-- Opening Marker --

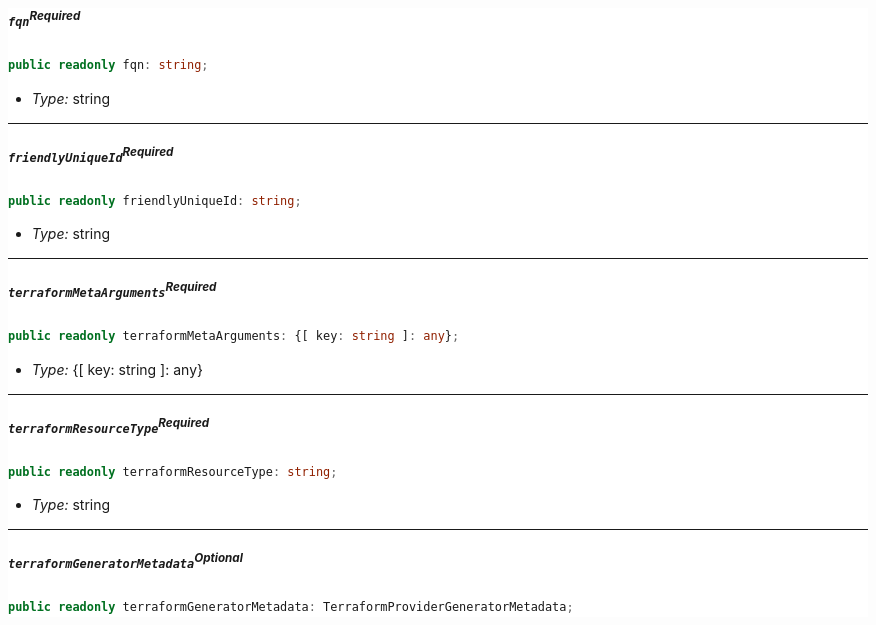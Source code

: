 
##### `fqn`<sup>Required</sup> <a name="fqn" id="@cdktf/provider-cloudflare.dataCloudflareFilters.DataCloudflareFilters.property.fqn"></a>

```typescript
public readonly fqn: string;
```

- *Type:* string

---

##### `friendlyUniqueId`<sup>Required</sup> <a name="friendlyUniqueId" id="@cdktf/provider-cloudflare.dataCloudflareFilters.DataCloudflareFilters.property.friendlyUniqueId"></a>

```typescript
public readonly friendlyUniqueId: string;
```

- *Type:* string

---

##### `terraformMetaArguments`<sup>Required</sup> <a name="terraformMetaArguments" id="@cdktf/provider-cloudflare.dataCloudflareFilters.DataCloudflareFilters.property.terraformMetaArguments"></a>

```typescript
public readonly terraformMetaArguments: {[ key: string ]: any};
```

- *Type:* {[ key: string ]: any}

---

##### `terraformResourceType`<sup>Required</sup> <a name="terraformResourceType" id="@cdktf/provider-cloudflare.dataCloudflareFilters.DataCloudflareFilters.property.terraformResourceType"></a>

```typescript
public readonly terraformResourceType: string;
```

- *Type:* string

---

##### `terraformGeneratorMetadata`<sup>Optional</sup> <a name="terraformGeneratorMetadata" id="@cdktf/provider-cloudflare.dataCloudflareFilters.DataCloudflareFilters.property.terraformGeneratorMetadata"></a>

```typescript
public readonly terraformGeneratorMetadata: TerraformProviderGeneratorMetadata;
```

-- Closing Marker --

Requirement ->
The material shown above is to be repeated verbatim, and its pictures are to be omitted.

Response for this exercise ->
Source code

: 
##### `fqn`<sup>Required</sup> <a name="fqn" id="@cdktf/provider-cloudflare.dataCloudflareFilters.DataCloudflareFilters.property.fqn"></a>

```typescript
public readonly fqn: string;
```

- *Type:* string

---

##### `friendlyUniqueId`<sup>Required</sup> <a name="friendlyUniqueId" id="@cdktf/provider-cloudflare.dataCloudflareFilters.DataCloudflareFilters.property.friendlyUniqueId"></a>

```typescript
public readonly friendlyUniqueId: string;
```

- *Type:* string

---

##### `terraformMetaArguments`<sup>Required</sup> <a name="terraformMetaArguments" id="@cdktf/provider-cloudflare.dataCloudflareFilters.DataCloudflareFilters.property.terraformMetaArguments"></a>

```typescript
public readonly terraformMetaArguments: {[ key: string ]: any};
```

- *Type:* {[ key: string ]: any}

---

##### `terraformResourceType`<sup>Required</sup> <a name="terraformResourceType" id="@cdktf/provider-cloudflare.dataCloudflareFilters.DataCloudflareFilters.property.terraformResourceType"></a>

```typescript
public readonly terraformResourceType: string;
```

- *Type:* string

---

##### `terraformGeneratorMetadata`<sup>Optional</sup> <a name="terraformGeneratorMetadata" id="@cdktf/provider-cloudflare.dataCloudflareFilters.DataCloudflareFilters.property.terraformGeneratorMetadata"></a>

```typescript
public readonly terraformGeneratorMetadata: TerraformProviderGeneratorMetadata;
```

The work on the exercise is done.